> _Document images with source code_
== == ==

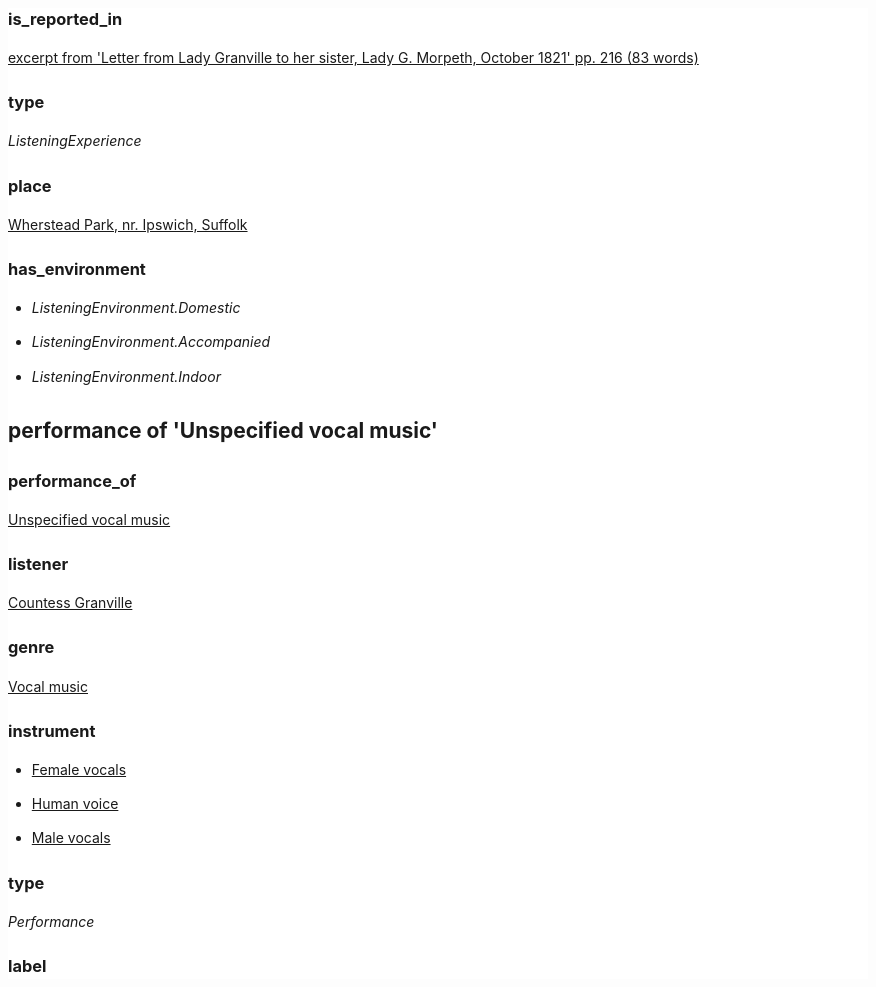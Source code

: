 ### is_reported_in


[excerpt from 'Letter from Lady Granville to her sister, Lady G. Morpeth, October 1821' pp. 216 (83 words)](#excerpt-from-'Letter-from-Lady-Granville-to-her-sister-Lady-G.-Morpeth-October-1821'-pp.-216-(83-words))

### type


*ListeningExperience*

### place


[Wherstead Park, nr. Ipswich, Suffolk](#Wherstead-Park-nr.-Ipswich-Suffolk)

### has_environment

 - *ListeningEnvironment.Domestic*

 - *ListeningEnvironment.Accompanied*

 - *ListeningEnvironment.Indoor*

## performance of 'Unspecified vocal music'

### performance_of


[Unspecified vocal music](#Unspecified-vocal-music)

### listener


[Countess Granville](#Countess-Granville)

### genre


[Vocal music](#Vocal-music)

### instrument

 - [Female vocals](#Female-vocals)

 - [Human voice](#Human-voice)

 - [Male vocals](#Male-vocals)

### type


*Performance*

### label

== == ==

> _Exercise goal_
All lines from the one containing "## performance of 'Unspecified vocal music'" down to the final line above are to be restated word for word; leave out the rest.

> _Answer for this exercise_
## performance of 'Unspecified vocal music'

### performance_of


[Unspecified vocal music](#Unspecified-vocal-music)

### listener


[Countess Granville](#Countess-Granville)

### genre


[Vocal music](#Vocal-music)

### instrument

 - [Female vocals](#Female-vocals)

 - [Human voice](#Human-voice)

 - [Male vocals](#Male-vocals)

### type


*Performance*

### label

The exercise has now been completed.